Mon propos ne vise ni à tenir cette péripétie comme décisive ni à en détailler trop précisément l'énumération gourmande. On se trouve en présence d'un fouillis, plus ou moins voulu, de dispositions proposées en vrac et en bloc.
Irrésistiblement d'ailleurs cet ensemble nous ramène à un autre jus d'énarque produit par la mission Giscard et destiné naguère à donner une constitution écrite et explicite à l'Union européenne. Ici le brillant Balladur, assisté de l'étincelant Jack Lang, s'est proposé de corriger les rouages défectueux de nos institutions. Certes, ces coprinces ont tous reçu, à l'ombre des lambris officiels, leur part de bénéfices. Mais on leur a demandé de satisfaire à un exercice de critique des pratiques du système, dans le confort des palais nationaux.
Comment leur force de conviction ne souffrirait-elle pas d'une telle contradiction confinant à l'imposture ?
Les Français, en 2005, ont voté majoritairement contre Chirac, et non contre l'Europe. On retrouve d'ailleurs cette dimension dans le référendum irlandais. S'y sont engouffrés tous les mécontentements intérieurs, démontrant l'absurdité de cette procédure dans les relations internationales. Mais indiscutablement aussi la manière cauteleuse dont on prétend unir les nations du continent, en faisant mine de ne pas le désirer, obère un projet pourtant visible et légitime, depuis 1951. Lancé par Churchill dès 1946 il tenait alors au danger soviétique. Aujourd'hui nous nous trouvons tous confrontés à d'autres périls, non moins urgents. Ainsi, face à la guerre que nous a déclarée la version terroriste de l'islamisme la gestation d'une union de l'Europe occidentale, capable d'y répondre aux côtés des Américains et des Russes, s'impose. Et cette évidence ne saurait se voir opposer le faux discours de la classe politique et les demi-mesures technocratiques adoptées par tel ou tel réseau de pouvoir.

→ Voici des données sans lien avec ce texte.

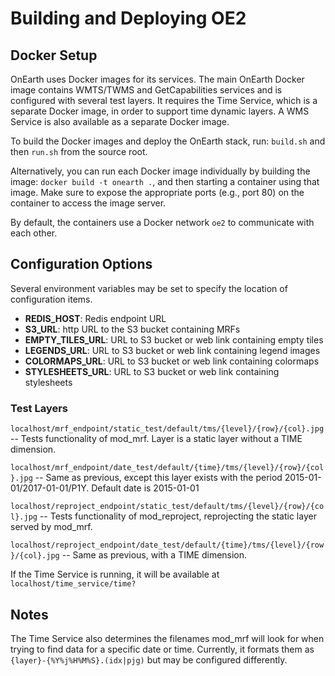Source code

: # Building and Deploying OE2

## Docker Setup

OnEarth uses Docker images for its services. The main OnEarth Docker image
contains WMTS/TWMS and GetCapabilities services and is configured with several
test layers. It requires the Time Service, which is a separate Docker image,
in order to support time dynamic layers. A WMS Service is also available as a
separate Docker image.

To build the Docker images and deploy the OnEarth stack, run:
`build.sh` and then `run.sh` from the source root.

Alternatively, you can run each Docker image individually by building the
image: `docker build -t onearth .`, and then starting a container using 
that image. Make sure to expose the appropriate ports (e.g., port 80) on the 
container to access the image server.

By default, the containers use a Docker network `oe2` to communicate with each other.

## Configuration Options

Several environment variables may be set to specify the location of configuration items.

* **REDIS_HOST**: Redis endpoint URL
* **S3_URL**: http URL to the S3 bucket containing MRFs
* **EMPTY_TILES_URL**: URL to S3 bucket or web link containing empty tiles
* **LEGENDS_URL**: URL to S3 bucket or web link containing legend images
* **COLORMAPS_URL**: URL to S3 bucket or web link containing colormaps
* **STYLESHEETS_URL**: URL to S3 bucket or web link containing stylesheets

### Test Layers

`localhost/mrf_endpoint/static_test/default/tms/{level}/{row}/{col}.jpg` --
Tests functionality of mod_mrf. Layer is a static layer without a TIME
dimension.

`localhost/mrf_endpoint/date_test/default/{time}/tms/{level}/{row}/{col}.jpg` --
Same as previous, except this layer exists with the period
2015-01-01/2017-01-01/P1Y. Default date is 2015-01-01

`localhost/reproject_endpoint/static_test/default/tms/{level}/{row}/{col}.jpg`
-- Tests functionality of mod_reproject, reprojecting the static layer served by
mod_mrf.

`localhost/reproject_endpoint/date_test/default/{time}/tms/{level}/{row}/{col}.jpg`
-- Same as previous, with a TIME dimension.

If the Time Service is running, it will be available at `localhost/time_service/time?`

## Notes

The Time Service also determines the filenames mod_mrf will look for
when trying to find data for a specific date or time. Currently, it formats them as
`{layer}-{%Y%j%H%M%S}.(idx|pjg)` but may be configured differently.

Il en va de même de l'évolution institutionnelle.
Ainsi, la nécessité de renforcer le rôle du parlement n'appartient ni au président de la république, dont l'intervention peut paraître plus que paradoxale, ni à M. Balladur ni à M. Lang. Cette orientation devrait même convenir à l'opposition socialiste si celle-ci savait surmonter ses propres divisions et son absence de programme autrement qu'en disant non à tout ce qui vient du pouvoir.
Entrant un peu dans le détail, on sourira par exemple à l'idée qu'à la chambre d'enregistrement soit octroyée désormais la maîtrise de la moitié de son ordre du jour : qu'est-ce à dire ? À elle seule cette proposition reflète la commodité de la situation pour ces équipes gouvernementales habituées à ne tenir aucun compte de la représentation nationale. Comme la plupart des privilégiés confrontés à l'obsolescence de leurs rentes de situation ils n'acceptent de les liquider que de manière cosmétique.
Non sans raison, Jack Lang fait remarquer que sa position ne
constitue en aucun cas une rupture avec le parti socialiste. "Par leur
nature certains textes, notamment les textes constitutionnels, peuvent
justifier un vote concordant de l'ensemble des formations politiques",
précisant que "cette conception est celle de nos amis des autres
démocraties européennes".
"Le projet soumis au Congrès de Versailles, dit-il,
comprend 50 propositions qui, toutes, marquent une avancée positive et parfois
plus audacieuse que ne l'était le projet socialiste de juin 2006". Or le
citoyen Lang rappelle que "beaucoup de nouveautés viennent de la gauche
elle-même" et il admet que le texte "comporte des lacunes auxquelles,
en 15 ans de pouvoir, nous n'avons jamais su porter remède".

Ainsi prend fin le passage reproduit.